Nancy Writebol, who contracted Ebola in Liberia last year, was treated at Emory University Hospital in Atlanta. Credit: John Spink/The Journal & Constitution/AP

The human body can mobilize a strong defense against Ebola virus, suggests a study of four people with the virus who were treated in the United States last year.

A team led by immunologist Rafi Ahmed of Emory University in Atlanta, Georgia, found that the people treated at Emory between August and October 2014 mustered robust immune defences against the virus, which has killed nearly 10,000 people in West Africa in 15 months. The team's study1 supports an emerging consensus from the past year’s outbreak: if patients receive early care, it can give their bodies enough time to fight off the infection.

Nature special:Ebola outbreak

“It’s like we’re racing against the virus,” says Anthony Fauci, director of the US National Institute of Allergy and Infectious Diseases in Bethesda, Maryland. “The idea that Ebola causes 90% mortality is under the worst conditions. If you take that same patient and put her in intensive care until her immune system kicks in, you can dramatically diminish the mortality to maybe 20% or less,” he says.

Vaccine jigsaw

The results have important implications for the design of Ebola vaccines. The researchers studied which viral proteins were targeted by immune cells, including one type, called the T cell, in the patients. They discovered that the T cells mostly targeted a protein inside the virus, known as the nucleoprotein. But the Ebola vaccines that are now in clinical trials — including two being tested in Guinea and Liberia — are designed to trigger immune defences against a different protein, the glycoprotein, which coats the surface of the virus.
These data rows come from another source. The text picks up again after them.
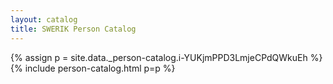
 ```yaml
---
layout: catalog
title: SWERIK Person Catalog
---
```

{% assign p = site.data._person-catalog.i-YUKjmPPD3LmjeCPdQWkuEh %}
{% include person-catalog.html p=p %}

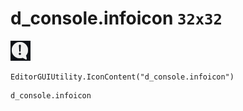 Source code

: # d_console.infoicon `32x32`
<img src="/img/d_console.infoicon.png" width=32 height=32>

``` CSharp
EditorGUIUtility.IconContent("d_console.infoicon")
```
```
d_console.infoicon
```
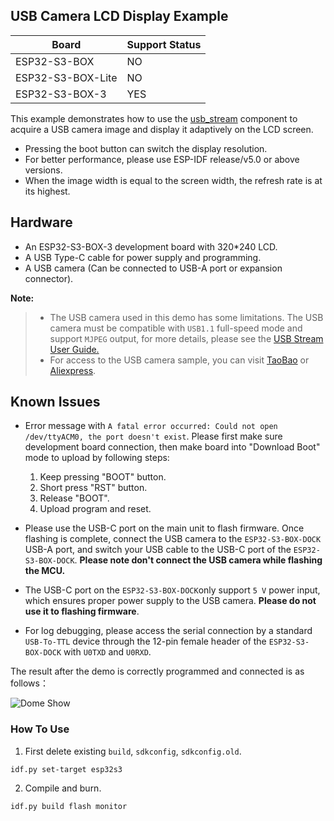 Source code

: ## USB Camera LCD Display Example

| Board             | Support Status |
| ----------------- | -------------- |
| ESP32-S3-BOX      | NO             |
| ESP32-S3-BOX-Lite | NO             |
| ESP32-S3-BOX-3    | YES            |

This example demonstrates how to use the [usb_stream](https://components.espressif.com/components/espressif/usb_stream) component to acquire a USB camera image and display it adaptively on the LCD screen.

* Pressing the boot button can switch the display resolution. 
* For better performance, please use ESP-IDF release/v5.0 or above versions.
* When the image width is equal to the screen width, the refresh rate is at its highest.

## Hardware

* An ESP32-S3-BOX-3 development board with 320*240 LCD.
* A USB Type-C cable for power supply and programming.
* A USB camera (Can be connected to USB-A port or expansion connector).

**Note:**
 >* The USB camera used in this demo has some limitations. The USB camera must be compatible with `USB1.1` full-speed mode and support `MJPEG` output, for more details, please see the [USB Stream User Guide.](https://docs.espressif.com/projects/espressif-esp-iot-solution/en/latest/usb/usb_stream.html)
 >* For access to the USB camera sample, you can visit [TaoBao](https://item.taobao.com/item.htm?ft=t&id=742819252609) or [Aliexpress](https://www.aliexpress.us/item/3256805938146328.html?gatewayAdapt=glo2usa4itemAdapt).

## Known Issues

* Error message with `A fatal error occurred: Could not open /dev/ttyACM0, the port doesn't exist`. Please first make sure development board connection, then make board into "Download Boot" mode to upload by following steps:
  1. Keep pressing  "BOOT" button.
  2. Short press "RST" button.
  3. Release "BOOT".
  4. Upload program and reset.

* Please use the USB-C port on the main unit to flash firmware. Once flashing is complete, connect the USB camera to the `ESP32-S3-BOX-DOCK` USB-A port, and switch your USB cable to the USB-C port of the `ESP32-S3-BOX-DOCK`. **Please note don't connect the USB camera while flashing the MCU.** 

* The USB-C port on the `ESP32-S3-BOX-DOCK`only support `5 V` power input, which ensures proper power supply to the USB camera. **Please do not use it to flashing firmware**.

* For log debugging, please access the serial connection by a standard `USB-To-TTL` device through the 12-pin female header of the `ESP32-S3-BOX-DOCK` with `U0TXD` and `U0RXD`.


The result after the demo is correctly programmed and connected is as follows：

![Dome Show](https://dl.espressif.com/AE/ESP-BOX/usb_camera_lcd_display.gif)

### How To Use 

1. First delete existing `build`, `sdkconfig`, `sdkconfig.old`.
```
idf.py set-target esp32s3
```

2. Compile and burn.
```
idf.py build flash monitor
```
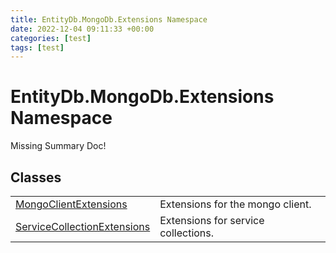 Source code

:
 ```yaml
---
title: EntityDb.MongoDb.Extensions Namespace
date: 2022-12-04 09:11:33 +00:00
categories: [test]
tags: [test]
---
```


# EntityDb.MongoDb.Extensions Namespace
Missing Summary Doc!
## Classes
<table><tr><td><a href='dotnet-entitydb-mongodb-extensions-mongoclientextensions'>MongoClientExtensions</a></td><td>
Extensions for the mongo client.
</td></tr><tr><td><a href='dotnet-entitydb-mongodb-extensions-servicecollectionextensions'>ServiceCollectionExtensions</a></td><td>
Extensions for service collections.
</td></tr></table>

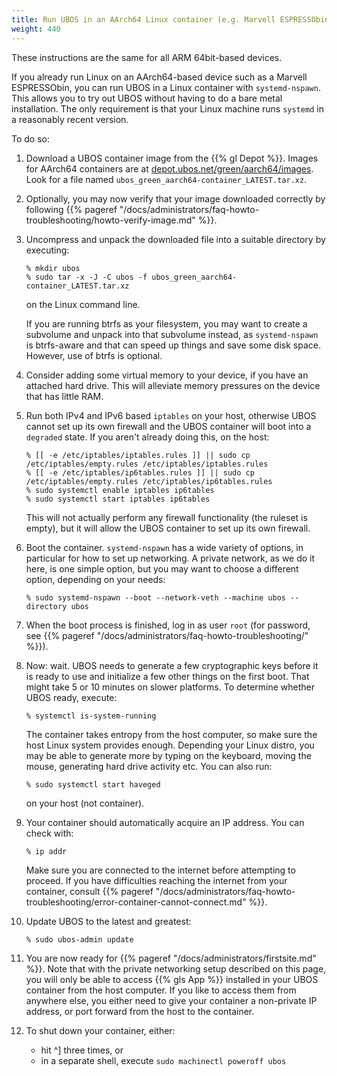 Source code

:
 ```yaml
---
title: Run UBOS in an AArch64 Linux container (e.g. Marvell ESPRESSObin)
weight: 440
---
```


These instructions are the same for all ARM 64bit-based devices.

If you already run Linux on an AArch64-based device such as a Marvell ESPRESSObin,
you can run UBOS in a Linux container with ``systemd-nspawn``. This allows you to try
out UBOS without having to do a bare metal installation. The only requirement is that
your Linux machine runs ``systemd`` in a reasonably recent version.

To do so:

1. Download a UBOS container image from the {{% gl Depot %}}.
   Images for AArch64 containers are at
   [depot.ubos.net/green/aarch64/images](http://depot.ubos.net/green/aarch64/images).
   Look for a file named ``ubos_green_aarch64-container_LATEST.tar.xz``.

1. Optionally, you may now verify that your image downloaded correctly by following
   {{% pageref "/docs/administrators/faq-howto-troubleshooting/howto-verify-image.md" %}}.

1. Uncompress and unpack the downloaded file into a suitable directory by executing:

   ```
   % mkdir ubos
   % sudo tar -x -J -C ubos -f ubos_green_aarch64-container_LATEST.tar.xz
   ```

   on the Linux command line.

   If you are running btrfs as your filesystem, you may want to create a subvolume and
   unpack into that subvolume instead, as ``systemd-nspawn`` is btrfs-aware and that can
   speed up things and save some disk space. However, use of btrfs is optional.

1. Consider adding some virtual memory to your device, if you have an attached
   hard drive. This will alleviate memory pressures on the device that has little
   RAM.

1. Run both IPv4 and IPv6 based ``iptables`` on your host, otherwise UBOS cannot set up its
   own firewall and the UBOS container will boot into a ``degraded`` state. If you aren't
   already doing this, on the host:

   ```
   % [[ -e /etc/iptables/iptables.rules ]] || sudo cp /etc/iptables/empty.rules /etc/iptables/iptables.rules
   % [[ -e /etc/iptables/ip6tables.rules ]] || sudo cp /etc/iptables/empty.rules /etc/iptables/ip6tables.rules
   % sudo systemctl enable iptables ip6tables
   % sudo systemctl start iptables ip6tables
   ```

   This will not actually perform any firewall functionality (the ruleset is empty), but
   it will allow the UBOS container to set up its own firewall.

1. Boot the container. ``systemd-nspawn`` has a wide variety of options, in particular
   for how to set up networking. A private network, as we do it here, is one simple
   option, but you may want to choose a different option, depending on your needs:

   ```
   % sudo systemd-nspawn --boot --network-veth --machine ubos --directory ubos
   ```

1. When the boot process is finished, log in as user ``root``
   (for password, see {{% pageref "/docs/administrators/faq-howto-troubleshooting/" %}}).

1. Now: wait. UBOS needs to generate a few cryptographic keys before it is ready to use
   and initialize a few other things on the first boot. That might take 5 or 10 minutes
   on slower platforms. To determine whether UBOS ready, execute:

   ```
   % systemctl is-system-running
   ```

   The container takes entropy from the host computer, so make sure the host Linux system
   provides enough. Depending your Linux distro, you may be able to generate more by
   typing on the keyboard, moving the mouse, generating hard drive activity etc. You can
   also run:

   ```
   % sudo systemctl start haveged
   ```

   on your host (not container).

1. Your container should automatically acquire an IP address. You can check with:

   ```
   % ip addr
   ```

   Make sure you are connected to the internet before attempting to proceed. If you
   have difficulties reaching the internet from your container, consult
   {{% pageref "/docs/administrators/faq-howto-troubleshooting/error-container-cannot-connect.md" %}}.

1. Update UBOS to the latest and greatest:

   ```
   % sudo ubos-admin update
   ```

1. You are now ready for {{% pageref "/docs/administrators/firstsite.md" %}}.
   Note that with the private networking setup described on this page, you will only be able
   to access {{% gls App %}} installed in your UBOS container from the host computer. If you like
   to access them from anywhere else, you either need to give your container a non-private
   IP address, or port forward from the host to the container.

1. To shut down your container, either:

   * hit ^] three times, or
   * in a separate shell, execute ``sudo machinectl poweroff ubos``
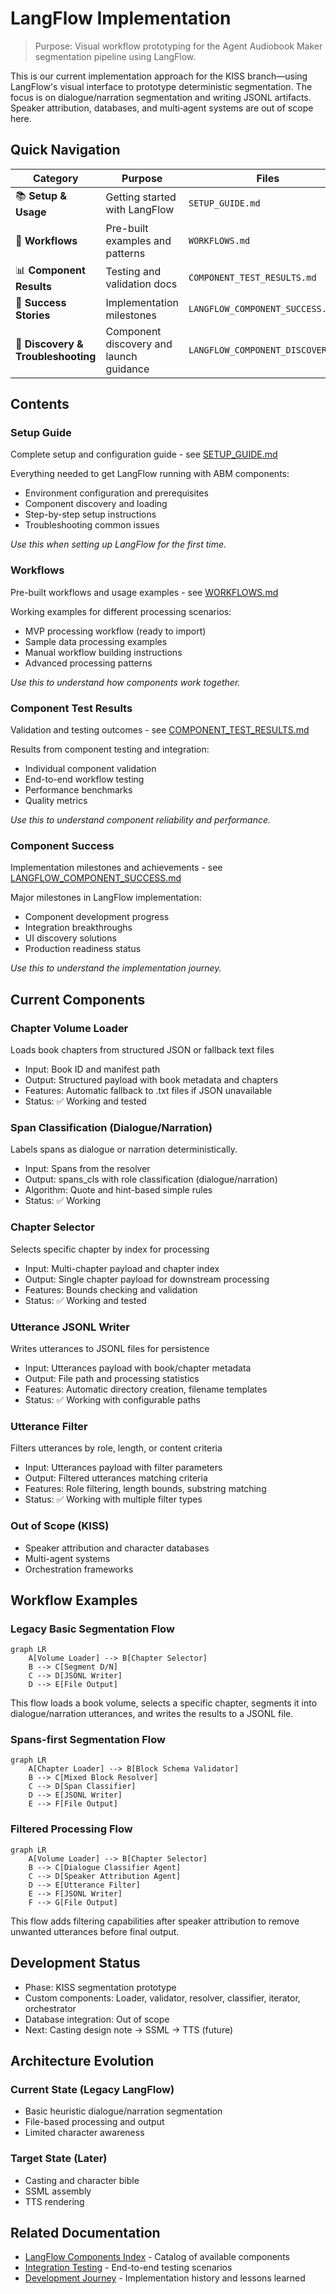 # LangFlow Implementation

> Purpose: Visual workflow prototyping for the Agent Audiobook Maker segmentation pipeline using LangFlow.

This is our current implementation approach for the KISS branch—using LangFlow's visual interface to prototype deterministic segmentation. The focus is on dialogue/narration segmentation and writing JSONL artifacts. Speaker attribution, databases, and multi‑agent systems are out of scope here.

## Quick Navigation

| Category                           | Purpose                                 | Files                             |
| ---------------------------------- | --------------------------------------- | --------------------------------- |
| 📚 **Setup & Usage**               | Getting started with LangFlow           | `SETUP_GUIDE.md`                  |
| 🧩 **Workflows**                   | Pre-built examples and patterns         | `WORKFLOWS.md`                    |
| 📊 **Component Results**           | Testing and validation docs             | `COMPONENT_TEST_RESULTS.md`       |
| 🎯 **Success Stories**             | Implementation milestones               | `LANGFLOW_COMPONENT_SUCCESS.md`   |
| 🧪 **Discovery & Troubleshooting** | Component discovery and launch guidance | `LANGFLOW_COMPONENT_DISCOVERY.md` |

## Contents

### Setup Guide

Complete setup and configuration guide - see [SETUP_GUIDE.md](SETUP_GUIDE.md)

Everything needed to get LangFlow running with ABM components:

- Environment configuration and prerequisites
- Component discovery and loading
- Step-by-step setup instructions
- Troubleshooting common issues

*Use this when setting up LangFlow for the first time.*

### Workflows

Pre-built workflows and usage examples - see [WORKFLOWS.md](WORKFLOWS.md)

Working examples for different processing scenarios:

- MVP processing workflow (ready to import)
- Sample data processing examples
- Manual workflow building instructions
- Advanced processing patterns

*Use this to understand how components work together.*

### Component Test Results

Validation and testing outcomes - see [COMPONENT_TEST_RESULTS.md](COMPONENT_TEST_RESULTS.md)

Results from component testing and integration:

- Individual component validation
- End-to-end workflow testing
- Performance benchmarks
- Quality metrics

*Use this to understand component reliability and performance.*

### Component Success

Implementation milestones and achievements - see [LANGFLOW_COMPONENT_SUCCESS.md](LANGFLOW_COMPONENT_SUCCESS.md)

Major milestones in LangFlow implementation:

- Component development progress
- Integration breakthroughs
- UI discovery solutions
- Production readiness status

*Use this to understand the implementation journey.*

## Current Components

### Chapter Volume Loader

Loads book chapters from structured JSON or fallback text files

- Input: Book ID and manifest path
- Output: Structured payload with book metadata and chapters
- Features: Automatic fallback to .txt files if JSON unavailable
- Status: ✅ Working and tested

### Span Classification (Dialogue/Narration)

Labels spans as dialogue or narration deterministically.

- Input: Spans from the resolver
- Output: spans_cls with role classification (dialogue/narration)
- Algorithm: Quote and hint-based simple rules
- Status: ✅ Working

### Chapter Selector

Selects specific chapter by index for processing

- Input: Multi-chapter payload and chapter index
- Output: Single chapter payload for downstream processing
- Features: Bounds checking and validation
- Status: ✅ Working and tested

### Utterance JSONL Writer

Writes utterances to JSONL files for persistence

- Input: Utterances payload with book/chapter metadata
- Output: File path and processing statistics
- Features: Automatic directory creation, filename templates
- Status: ✅ Working with configurable paths

### Utterance Filter

Filters utterances by role, length, or content criteria

- Input: Utterances payload with filter parameters
- Output: Filtered utterances matching criteria
- Features: Role filtering, length bounds, substring matching
- Status: ✅ Working with multiple filter types

### Out of Scope (KISS)

- Speaker attribution and character databases
- Multi-agent systems
- Orchestration frameworks

## Workflow Examples

### Legacy Basic Segmentation Flow

```mermaid
graph LR
    A[Volume Loader] --> B[Chapter Selector]
    B --> C[Segment D/N]
    C --> D[JSONL Writer]
    D --> E[File Output]
```

This flow loads a book volume, selects a specific chapter, segments it into dialogue/narration utterances, and writes the results to a JSONL file.

### Spans-first Segmentation Flow

```mermaid
graph LR
    A[Chapter Loader] --> B[Block Schema Validator]
    B --> C[Mixed Block Resolver]
    C --> D[Span Classifier]
    D --> E[JSONL Writer]
    E --> F[File Output]
```

### Filtered Processing Flow

```mermaid
graph LR
    A[Volume Loader] --> B[Chapter Selector]
    B --> C[Dialogue Classifier Agent]
    C --> D[Speaker Attribution Agent]
    D --> E[Utterance Filter]
    E --> F[JSONL Writer]
    F --> G[File Output]
```

This flow adds filtering capabilities after speaker attribution to remove unwanted utterances before final output.

## Development Status

- Phase: KISS segmentation prototype
- Custom components: Loader, validator, resolver, classifier, iterator, orchestrator
- Database integration: Out of scope
- Next: Casting design note → SSML → TTS (future)

## Architecture Evolution

### Current State (Legacy LangFlow)

- Basic heuristic dialogue/narration segmentation
- File-based processing and output
- Limited character awareness

### Target State (Later)

- Casting and character bible
- SSML assembly
- TTS rendering

## Related Documentation

- [LangFlow Components Index](COMPONENTS_INDEX.md) - Catalog of available components
- [Integration Testing](../../../tests/integration/) - End-to-end testing scenarios
- [Development Journey](../../05-development/journey/README.md) - Implementation history and lessons learned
This does not mean that the vaccines in testing will not work; they are known to protect monkeys, for instance. But it does mean that vaccine developers might try rearranging their vaccines to include pieces of the nucleoprotein.

“Since human T cells are really interested in this nucleoprotein, maybe we should try incorporating it into the vaccine to see if that could give even better immune responses,” says virologist and paediatrician Anita McElroy of Emory University and the US Centers for Disease Control and Prevention in Atlanta, who studied the patients' cells in a high-containment lab for this study.

It is unclear whether the survivors' immune responses were influenced by experimental therapies that they received. Two were treated with the experimental antibody drug ZMapp, which is designed to dock to the glycoprotein, and therefore may have muted the body's response to this viral protein.The researchers found that these two patients continued to make cells that were primed to fight Ebola virus for as long as a month after they were cured of their infections and released from the hospital. This indicates that although the patients cleared the infectious virus out of their bodies, viral fragments remained, keeping the immune system on alert.That might provide clues as to why some survivors experience what doctors are calling 'post-Ebola syndrome' — the persistence of symptoms such as body aches and pains, vision problems, fatigue and skin problems even after they recover. The immune system goes into 'battle mode' to fight the virus, but if it does not stand down after the infection is gone, it might still do damage.“It is certainly conceivable that a hyperactivated immune system following recovery from the live infection could account for some of the prolonged symptoms,” Fauci says.

But McElroy says the paper involves too few survivors to know for sure what underlies the post-Ebola syndrome, and that Ebola takes a tremendous physical toll on patients that may cause some of the the disease's lingering effects.

“After you've lost 30 pounds from an infection, you're not going to be a normal person the day you walk out of the hospital,” McElroy says.